> [Task description]:
Match the word "others". Return each line of the data below where it appears.

> [Information shown]:
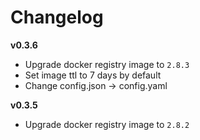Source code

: # Changelog

**v0.3.6**

- Upgrade docker registry image to `2.8.3`
- Set image ttl to 7 days by default
- Change config.json -> config.yaml

**v0.3.5**

- Upgrade docker registry image to `2.8.2`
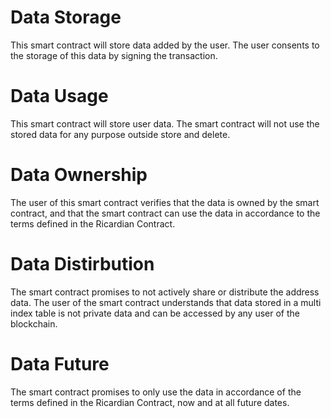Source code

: <h1 class="clause">Data Storage</h1>

This smart contract will store data added by the user. The user consents to the storage of this data by signing the transaction.

<h1 class="clause">Data Usage</h1>

This smart contract will store user data. The smart contract will not use the stored data for any purpose outside store and delete.

<h1 class="clause">Data Ownership</h1>

The user of this smart contract verifies that the data is owned by the smart contract, and that the smart contract can use the data in accordance to the terms defined in the Ricardian Contract.

<h1 class="clause">Data Distirbution</h1>

The smart contract promises to not actively share or distribute the address data. The user of the smart contract understands that data stored in a multi index table is not private data and can be accessed by any user of the blockchain.

<h1 class="clause">Data Future</h1>

The smart contract promises to only use the data in accordance of the terms defined in the Ricardian Contract, now and at all future dates.
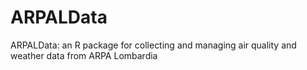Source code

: # ARPALData
ARPALData: an R package for collecting and managing air quality and weather data from ARPA Lombardia

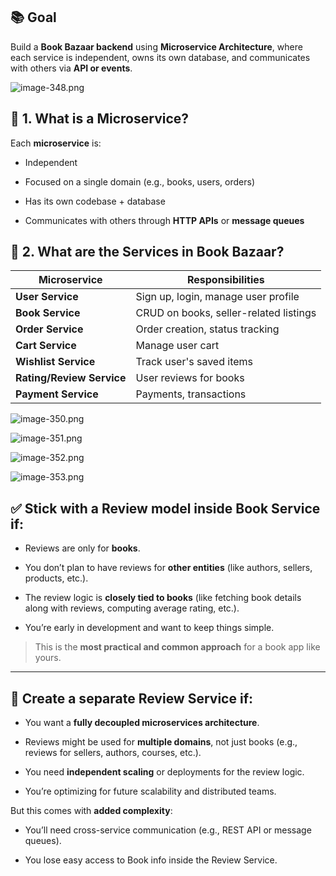 ## 📚 Goal

Build a **Book Bazaar backend** using **Microservice Architecture**, where each service is independent, owns its own database, and communicates with others via **API or events**.

![image-348.png](../../DEV/Images/image-348.png)

## 🧱 1. What is a Microservice?

Each **microservice** is:

- Independent
    
- Focused on a single domain (e.g., books, users, orders)
    
- Has its own codebase + database
    
- Communicates with others through **HTTP APIs** or **message queues**



## 🧩 2. What are the Services in Book Bazaar?

|Microservice|Responsibilities|
|---|---|
|**User Service**|Sign up, login, manage user profile|
|**Book Service**|CRUD on books, seller-related listings|
|**Order Service**|Order creation, status tracking|
|**Cart Service**|Manage user cart|
|**Wishlist Service**|Track user's saved items|
|**Rating/Review Service**|User reviews for books|
|**Payment Service**|Payments, transactions|



![image-350.png](../../DEV/Images/image-350.png)



![image-351.png](../../DEV/Images/image-351.png)



![image-352.png](../../DEV/Images/image-352.png)


![image-353.png](../../DEV/Images/image-353.png)



## ✅ **Stick with a Review model inside Book Service** if:

- Reviews are only for **books**.
    
- You don’t plan to have reviews for **other entities** (like authors, sellers, products, etc.).
    
- The review logic is **closely tied to books** (like fetching book details along with reviews, computing average rating, etc.).
    
- You’re early in development and want to keep things simple.
    

> This is the **most practical and common approach** for a book app like yours.

---

## 🧠 Create a separate Review Service if:

- You want a **fully decoupled microservices architecture**.
    
- Reviews might be used for **multiple domains**, not just books (e.g., reviews for sellers, authors, courses, etc.).
    
- You need **independent scaling** or deployments for the review logic.
    
- You’re optimizing for future scalability and distributed teams.
    

But this comes with **added complexity**:

- You’ll need cross-service communication (e.g., REST API or message queues).
    
- You lose easy access to Book info inside the Review Service.






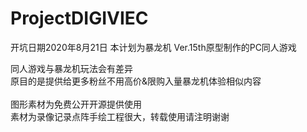 # ProjectDIGIVIEC
开坑日期2020年8月21日
本计划为暴龙机 Ver.15th原型制作的PC同人游戏

同人游戏与暴龙机玩法会有差异<br>
原目的是提供给更多粉丝不用高价&限购入量暴龙机体验相似内容<br>
<br>
图形素材为免费公开开源提供使用<br>
素材为录像记录点阵手绘工程很大，转载使用请注明谢谢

> [Your solution]:
Build a **Book Bazaar backend** using **Microservice Architecture**, where each service is independent, owns its own database, and communicates with others via **API or events**.
- Communicates with others through **HTTP APIs** or **message queues**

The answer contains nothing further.